_TASK STATEMENT_: Reproduce the records below exactly as they appear, omitting any pictures they contain.

_EXERCISE MATERIAL_:
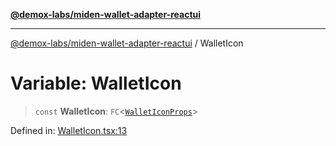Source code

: [**@demox-labs/miden-wallet-adapter-reactui**](../README.md)

***

[@demox-labs/miden-wallet-adapter-reactui](../globals.md) / WalletIcon

# Variable: WalletIcon

> `const` **WalletIcon**: `FC`\<[`WalletIconProps`](../interfaces/WalletIconProps.md)\>

Defined in: [WalletIcon.tsx:13](https://github.com/demox-labs/miden-wallet-adapter/blob/dace41a6cc08c0bf9f794ef1f69e3b9bfa985444/packages/ui/src/WalletIcon.tsx#L13)

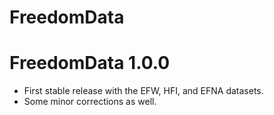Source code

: # FreedomData

# FreedomData 1.0.0
- First stable release with the EFW, HFI, and EFNA datasets.
- Some minor corrections as well.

_RESPONSE BELOW_:
Source code

: [**@demox-labs/miden-wallet-adapter-reactui**](../README.md)

***

[@demox-labs/miden-wallet-adapter-reactui](../globals.md) / WalletIcon

# Variable: WalletIcon

> `const` **WalletIcon**: `FC`\<[`WalletIconProps`](../interfaces/WalletIconProps.md)\>

Defined in: [WalletIcon.tsx:13](https://github.com/demox-labs/miden-wallet-adapter/blob/dace41a6cc08c0bf9f794ef1f69e3b9bfa985444/packages/ui/src/WalletIcon.tsx#L13)

Source code

: # FreedomData

# FreedomData 1.0.0
- First stable release with the EFW, HFI, and EFNA datasets.
- Some minor corrections as well.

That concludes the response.